Raw data:
- Opening Delimiter -

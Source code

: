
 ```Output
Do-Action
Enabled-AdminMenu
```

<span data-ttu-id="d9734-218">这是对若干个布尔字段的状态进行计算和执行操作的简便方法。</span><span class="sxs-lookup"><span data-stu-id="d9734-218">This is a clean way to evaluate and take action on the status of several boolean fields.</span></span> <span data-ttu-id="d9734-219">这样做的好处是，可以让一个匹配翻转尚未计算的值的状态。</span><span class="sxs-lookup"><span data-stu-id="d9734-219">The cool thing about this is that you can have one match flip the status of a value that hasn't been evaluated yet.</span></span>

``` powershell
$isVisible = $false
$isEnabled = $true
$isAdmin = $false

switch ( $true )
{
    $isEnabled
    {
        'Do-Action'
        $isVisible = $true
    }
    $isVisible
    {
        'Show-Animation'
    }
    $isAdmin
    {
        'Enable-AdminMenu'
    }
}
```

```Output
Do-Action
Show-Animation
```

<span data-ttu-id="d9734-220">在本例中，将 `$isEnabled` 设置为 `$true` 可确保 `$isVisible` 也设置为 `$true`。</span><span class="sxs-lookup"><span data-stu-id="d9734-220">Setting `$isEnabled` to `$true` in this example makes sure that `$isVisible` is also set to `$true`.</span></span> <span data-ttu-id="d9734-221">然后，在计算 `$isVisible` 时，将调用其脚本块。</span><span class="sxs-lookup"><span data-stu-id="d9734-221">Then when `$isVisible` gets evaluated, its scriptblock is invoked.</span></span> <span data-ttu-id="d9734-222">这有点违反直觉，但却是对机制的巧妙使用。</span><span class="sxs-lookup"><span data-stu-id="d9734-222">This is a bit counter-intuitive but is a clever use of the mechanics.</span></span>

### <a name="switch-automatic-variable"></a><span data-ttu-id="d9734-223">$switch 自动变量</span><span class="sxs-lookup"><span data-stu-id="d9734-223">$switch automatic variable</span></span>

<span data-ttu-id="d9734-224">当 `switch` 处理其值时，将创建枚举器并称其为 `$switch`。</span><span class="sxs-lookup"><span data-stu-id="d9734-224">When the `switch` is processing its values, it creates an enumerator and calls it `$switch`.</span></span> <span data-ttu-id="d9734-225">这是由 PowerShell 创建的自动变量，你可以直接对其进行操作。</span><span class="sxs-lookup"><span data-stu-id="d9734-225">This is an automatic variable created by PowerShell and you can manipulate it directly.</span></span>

- Closing Delimiter -

What you are asked to do: The expected output is every line from the material above where "automatic" can be found.

Completed exercise:
### <a name="switch-automatic-variable"></a><span data-ttu-id="d9734-223">$switch 自动变量</span><span class="sxs-lookup"><span data-stu-id="d9734-223">$switch automatic variable</span></span>
<span data-ttu-id="d9734-224">当 `switch` 处理其值时，将创建枚举器并称其为 `$switch`。</span><span class="sxs-lookup"><span data-stu-id="d9734-224">When the `switch` is processing its values, it creates an enumerator and calls it `$switch`.</span></span> <span data-ttu-id="d9734-225">这是由 PowerShell 创建的自动变量，你可以直接对其进行操作。</span><span class="sxs-lookup"><span data-stu-id="d9734-225">This is an automatic variable created by PowerShell and you can manipulate it directly.</span></span>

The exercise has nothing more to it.